Editorial CCM / México vive un recrudecimiento de la violencia inusitado. Algunos especialistas la comparan con la del movimiento revolucionario de 1910 en el que murieron entre 1.5 y tres millones de personas.
En ese proceso se tocaron todos los aspectos de la vida. Muestras de ese inhumano odio entre mexicanos era el ajusticiamiento público. Cadáveres pudriéndose en la vía pública en la necrolatría de las facciones vencedoras. Son célebres las fotografías de la época en la que, usando los modernos medios, se divulgaba el escarnio del enemigo y el abuso del poder de sus verdugos: colgados y fusilados, humillación y asesinatos. Entre más degradante era el castigo, más era la demostración de poder y control.
Tal parece que las cosas no han cambiado, sólo los actores, métodos y difusión. Se pierden valores y el único respeto es el que dicta quien usa armas, mete miedo y controla todo. En Guachochi, Chihuahua, de nuevo un acto que tuvo la condena de todos: El ataque a un humilde templo donde el mensaje de miedo fue el peor, un decapitado a las puertas del recinto y el deleznable rafagueo del lugar como si se tratara de las peores épocas de guerra.
Con la voz entrecortada y una valentía evangélica, el párroco de Santa Anita Guachochi, padre Enrique Urzúa Romero, usó los recursos digitales para lanzar un mensaje cuyas palabras emulan las mismas que san Romero de América pronunció el 23 de mayo de 1980, la urgencia de un llamado a la paz y deponer los instrumentos de muerte antes de que esto ya no tenga punto de regreso: “Les pido, les ruego, hermanos, a quienes provocan sufrimiento y muerte en medio de nuestras comunidades, les pido, les ruego en nombre de Dios y de ese pueblo lastimado y hoy desolado…les imploro ¡Dejen las armas!”.

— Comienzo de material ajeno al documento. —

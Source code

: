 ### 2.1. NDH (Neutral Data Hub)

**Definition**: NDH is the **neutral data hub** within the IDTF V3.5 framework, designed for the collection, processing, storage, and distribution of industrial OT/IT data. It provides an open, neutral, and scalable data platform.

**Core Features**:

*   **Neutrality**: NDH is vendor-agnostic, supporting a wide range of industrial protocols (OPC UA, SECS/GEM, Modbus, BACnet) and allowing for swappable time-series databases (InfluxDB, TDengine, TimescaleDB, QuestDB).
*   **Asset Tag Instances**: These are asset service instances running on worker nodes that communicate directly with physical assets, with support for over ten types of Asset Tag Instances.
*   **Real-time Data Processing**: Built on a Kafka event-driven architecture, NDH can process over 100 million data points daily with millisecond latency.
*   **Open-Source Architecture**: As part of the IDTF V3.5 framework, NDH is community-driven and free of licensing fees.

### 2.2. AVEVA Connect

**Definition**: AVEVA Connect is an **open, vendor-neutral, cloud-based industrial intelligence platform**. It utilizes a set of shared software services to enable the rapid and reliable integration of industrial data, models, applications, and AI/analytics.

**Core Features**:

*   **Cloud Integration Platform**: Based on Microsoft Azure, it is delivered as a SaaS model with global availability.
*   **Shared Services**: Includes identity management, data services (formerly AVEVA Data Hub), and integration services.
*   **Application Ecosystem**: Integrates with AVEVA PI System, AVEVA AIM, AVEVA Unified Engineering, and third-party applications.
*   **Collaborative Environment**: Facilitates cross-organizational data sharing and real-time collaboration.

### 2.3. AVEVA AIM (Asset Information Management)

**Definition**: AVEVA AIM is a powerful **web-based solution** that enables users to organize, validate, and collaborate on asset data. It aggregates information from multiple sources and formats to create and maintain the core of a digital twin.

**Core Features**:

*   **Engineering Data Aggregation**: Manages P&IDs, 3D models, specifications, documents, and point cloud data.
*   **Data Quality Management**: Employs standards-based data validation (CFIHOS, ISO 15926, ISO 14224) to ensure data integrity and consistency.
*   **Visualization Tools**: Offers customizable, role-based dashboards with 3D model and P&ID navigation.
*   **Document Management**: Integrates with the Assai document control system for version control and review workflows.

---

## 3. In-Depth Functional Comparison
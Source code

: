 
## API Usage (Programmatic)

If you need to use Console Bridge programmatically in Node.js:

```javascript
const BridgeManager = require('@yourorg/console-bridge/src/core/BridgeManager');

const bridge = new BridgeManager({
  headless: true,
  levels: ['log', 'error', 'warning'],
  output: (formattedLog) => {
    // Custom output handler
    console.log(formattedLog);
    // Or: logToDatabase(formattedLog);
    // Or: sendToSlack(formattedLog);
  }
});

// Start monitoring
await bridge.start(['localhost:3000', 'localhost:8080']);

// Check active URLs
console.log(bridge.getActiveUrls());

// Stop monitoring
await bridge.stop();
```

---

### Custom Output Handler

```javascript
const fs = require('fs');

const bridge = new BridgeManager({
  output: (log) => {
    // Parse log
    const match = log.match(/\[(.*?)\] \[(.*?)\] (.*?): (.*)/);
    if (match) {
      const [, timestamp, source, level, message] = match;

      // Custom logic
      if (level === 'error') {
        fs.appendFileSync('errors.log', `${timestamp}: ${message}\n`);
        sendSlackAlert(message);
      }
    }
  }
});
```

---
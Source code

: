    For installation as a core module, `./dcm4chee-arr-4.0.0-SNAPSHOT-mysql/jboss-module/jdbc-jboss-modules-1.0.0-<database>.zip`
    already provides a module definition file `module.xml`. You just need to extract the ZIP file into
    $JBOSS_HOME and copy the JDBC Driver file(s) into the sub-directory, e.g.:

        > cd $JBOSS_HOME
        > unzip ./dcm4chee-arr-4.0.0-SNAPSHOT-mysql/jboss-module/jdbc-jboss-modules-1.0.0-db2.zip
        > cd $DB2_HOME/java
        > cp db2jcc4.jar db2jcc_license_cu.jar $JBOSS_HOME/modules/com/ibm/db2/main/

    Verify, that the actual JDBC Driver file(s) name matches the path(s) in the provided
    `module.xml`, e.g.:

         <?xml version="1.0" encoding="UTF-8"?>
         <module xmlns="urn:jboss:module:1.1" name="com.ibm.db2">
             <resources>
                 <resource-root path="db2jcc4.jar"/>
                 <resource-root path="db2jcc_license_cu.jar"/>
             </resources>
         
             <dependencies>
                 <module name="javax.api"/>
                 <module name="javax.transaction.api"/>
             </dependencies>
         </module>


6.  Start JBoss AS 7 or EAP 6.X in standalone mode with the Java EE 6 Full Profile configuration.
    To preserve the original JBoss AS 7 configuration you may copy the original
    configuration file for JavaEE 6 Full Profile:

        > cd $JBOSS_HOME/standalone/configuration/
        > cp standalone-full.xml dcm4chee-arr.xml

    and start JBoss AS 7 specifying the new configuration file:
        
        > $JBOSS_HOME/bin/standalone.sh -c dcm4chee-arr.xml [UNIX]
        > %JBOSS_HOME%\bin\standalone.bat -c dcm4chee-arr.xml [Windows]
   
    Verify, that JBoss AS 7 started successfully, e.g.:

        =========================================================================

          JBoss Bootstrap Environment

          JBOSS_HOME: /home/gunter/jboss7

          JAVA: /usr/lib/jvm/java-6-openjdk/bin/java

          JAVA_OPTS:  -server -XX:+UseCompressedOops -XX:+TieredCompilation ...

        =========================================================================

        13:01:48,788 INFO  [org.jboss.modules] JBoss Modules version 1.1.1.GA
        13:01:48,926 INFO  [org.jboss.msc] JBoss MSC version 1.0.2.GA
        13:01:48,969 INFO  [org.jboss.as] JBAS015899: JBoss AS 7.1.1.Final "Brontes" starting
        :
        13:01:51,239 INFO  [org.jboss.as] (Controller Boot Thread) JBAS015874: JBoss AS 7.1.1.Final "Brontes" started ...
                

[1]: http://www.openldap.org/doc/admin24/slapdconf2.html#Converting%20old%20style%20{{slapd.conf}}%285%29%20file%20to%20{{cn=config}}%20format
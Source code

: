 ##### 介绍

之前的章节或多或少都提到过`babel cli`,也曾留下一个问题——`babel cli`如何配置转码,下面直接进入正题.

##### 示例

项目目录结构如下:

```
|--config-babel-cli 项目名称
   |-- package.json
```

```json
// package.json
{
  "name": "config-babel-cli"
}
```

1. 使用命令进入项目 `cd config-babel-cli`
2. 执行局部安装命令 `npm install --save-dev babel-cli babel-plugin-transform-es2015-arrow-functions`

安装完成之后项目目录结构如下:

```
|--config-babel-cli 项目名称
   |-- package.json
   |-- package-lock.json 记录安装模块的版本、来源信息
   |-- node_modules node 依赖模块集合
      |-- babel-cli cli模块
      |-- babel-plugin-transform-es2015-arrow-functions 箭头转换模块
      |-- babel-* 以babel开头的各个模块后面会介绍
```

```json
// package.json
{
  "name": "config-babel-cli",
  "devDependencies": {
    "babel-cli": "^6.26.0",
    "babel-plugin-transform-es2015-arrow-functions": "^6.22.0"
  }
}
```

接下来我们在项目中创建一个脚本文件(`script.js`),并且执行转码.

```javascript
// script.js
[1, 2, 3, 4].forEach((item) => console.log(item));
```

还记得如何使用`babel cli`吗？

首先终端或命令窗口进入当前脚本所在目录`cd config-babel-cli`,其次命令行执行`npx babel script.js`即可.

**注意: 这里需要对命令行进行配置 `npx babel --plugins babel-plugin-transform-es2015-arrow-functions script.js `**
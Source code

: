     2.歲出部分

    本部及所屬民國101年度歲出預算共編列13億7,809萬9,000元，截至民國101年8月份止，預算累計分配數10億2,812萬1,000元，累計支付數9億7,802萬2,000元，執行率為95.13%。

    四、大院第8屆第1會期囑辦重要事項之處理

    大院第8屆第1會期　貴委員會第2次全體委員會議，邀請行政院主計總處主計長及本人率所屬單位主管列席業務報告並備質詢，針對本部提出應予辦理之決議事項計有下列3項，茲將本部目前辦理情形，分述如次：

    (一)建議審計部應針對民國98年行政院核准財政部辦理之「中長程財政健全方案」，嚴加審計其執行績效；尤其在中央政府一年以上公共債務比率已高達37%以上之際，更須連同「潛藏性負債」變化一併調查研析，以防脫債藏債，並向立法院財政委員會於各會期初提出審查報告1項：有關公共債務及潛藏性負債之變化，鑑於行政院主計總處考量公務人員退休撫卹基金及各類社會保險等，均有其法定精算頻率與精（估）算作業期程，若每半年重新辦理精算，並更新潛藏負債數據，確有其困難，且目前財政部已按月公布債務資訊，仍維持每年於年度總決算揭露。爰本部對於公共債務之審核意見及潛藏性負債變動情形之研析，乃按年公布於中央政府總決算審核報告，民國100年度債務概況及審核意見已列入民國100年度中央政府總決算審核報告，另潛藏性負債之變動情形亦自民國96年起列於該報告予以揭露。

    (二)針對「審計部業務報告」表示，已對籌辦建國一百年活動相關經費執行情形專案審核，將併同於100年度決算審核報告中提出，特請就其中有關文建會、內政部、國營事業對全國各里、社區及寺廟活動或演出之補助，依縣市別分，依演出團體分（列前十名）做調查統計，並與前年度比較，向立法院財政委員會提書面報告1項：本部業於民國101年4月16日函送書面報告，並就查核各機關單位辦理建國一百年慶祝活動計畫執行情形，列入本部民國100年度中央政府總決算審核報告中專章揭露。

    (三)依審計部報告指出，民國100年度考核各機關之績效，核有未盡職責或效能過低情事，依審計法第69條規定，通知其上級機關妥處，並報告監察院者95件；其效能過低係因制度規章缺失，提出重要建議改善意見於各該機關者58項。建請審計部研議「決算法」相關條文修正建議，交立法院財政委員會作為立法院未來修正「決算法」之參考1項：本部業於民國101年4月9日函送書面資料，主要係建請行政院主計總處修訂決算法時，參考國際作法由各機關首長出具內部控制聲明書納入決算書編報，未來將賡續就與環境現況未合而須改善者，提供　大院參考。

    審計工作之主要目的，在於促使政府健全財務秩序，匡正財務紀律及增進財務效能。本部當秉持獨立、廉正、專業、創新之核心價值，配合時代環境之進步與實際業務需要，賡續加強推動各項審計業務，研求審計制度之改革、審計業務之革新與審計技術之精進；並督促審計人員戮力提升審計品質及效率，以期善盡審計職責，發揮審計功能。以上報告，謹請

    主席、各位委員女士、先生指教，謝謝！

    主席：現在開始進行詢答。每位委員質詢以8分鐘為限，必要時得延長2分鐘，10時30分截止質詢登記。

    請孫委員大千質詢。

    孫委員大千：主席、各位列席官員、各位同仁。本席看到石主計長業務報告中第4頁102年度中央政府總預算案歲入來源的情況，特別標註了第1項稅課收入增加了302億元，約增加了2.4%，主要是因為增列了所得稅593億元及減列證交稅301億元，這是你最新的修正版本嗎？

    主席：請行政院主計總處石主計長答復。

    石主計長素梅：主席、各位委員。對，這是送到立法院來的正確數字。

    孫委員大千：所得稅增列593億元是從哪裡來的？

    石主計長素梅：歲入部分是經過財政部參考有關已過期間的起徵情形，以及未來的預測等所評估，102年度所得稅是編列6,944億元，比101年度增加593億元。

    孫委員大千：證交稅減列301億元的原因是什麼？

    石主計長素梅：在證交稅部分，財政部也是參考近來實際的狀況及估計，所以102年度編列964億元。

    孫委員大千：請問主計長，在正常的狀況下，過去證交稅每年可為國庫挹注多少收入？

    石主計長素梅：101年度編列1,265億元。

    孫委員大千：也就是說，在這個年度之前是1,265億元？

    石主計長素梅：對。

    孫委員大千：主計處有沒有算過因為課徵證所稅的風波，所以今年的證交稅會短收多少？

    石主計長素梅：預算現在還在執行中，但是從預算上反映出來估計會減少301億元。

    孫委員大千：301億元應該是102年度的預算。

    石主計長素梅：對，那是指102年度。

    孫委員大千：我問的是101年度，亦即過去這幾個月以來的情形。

Urzúa Romero fue más allá. Lo expresó al decir que el ataque al templo fue una profanación “lastimando “lo más sagrado de un pueblo que es profundamente religioso, se ha profanado el lugar comunitario del encuentro, el lugar donde una comunidad vive su historia…”
Desde hace más de 15 años, el Centro Católico Multimedial -CCM-, a través de sus estudios y reportes, venía advirtiendo lo que hoy dice el padre Urzúa. No se trata de un odio a la fe, sino de lo que representa: Estabilización social. En las comunidades, los párrocos son un factor de equilibrio y símbolo que no se encuentra en otros actores sociales al ser “intermediarios” y actores que propicia la paz. En sus investigaciones, el CCM ha encontrado que los crímenes contra clérigos, en un alto porcentaje, se deben a una labor pastoral incómoda al imperio del crimen y el mal.
Años atrás, cuando el CCM así lo advirtió, se le tachó de amarillista y de tendencioso. Incluso algunos obispos e influyentes clérigos desdeñaron los informes anuales echándolos al bote de la basura. Otros, siendo más miserables que intelectuales, colocaron al Centro Católico Multimedial como “medio marginal” para quedar bien lamiendo la mano que sujetaba sus cadenas. Se equivocaron.
Pero también existen aquellos medios y grupos católicos que se han montado en lo que no les ha costado. Esos se quieren alzar ahora como indiscutibles defensores de los sacerdotes asesinados, plagiando y apropiándose inmoralmente de lo que el CCM ha dado a la sociedad y a la Iglesia. En pocas palabras, su indecencia es igual a su cinismo haciendo fama escalando sobre cadáveres. Son mercenarios de la información.
Lo sucedido en Guachochi es producto de lo que poco a poco ha ido ascendiendo con crudeza y en grado inmisericorde. No es nuevo. Ahora lo condenan y con justa razón. El llamado a la paz de los obispos de México es urgente y requiere de todos porque es una labor artesanal. El Centro Católico Multimedial lo había advertido en lo que llama neopersecución. De no darse un giro drástico, seguirá aumentando y quizá con peores consecuencias. Como afirma el padre Urzúa Romero: “En varios lugares de nuestra patria se viven y escuchan los dolores que a nosotros nos aquejan” porque el pueblo católico está herido.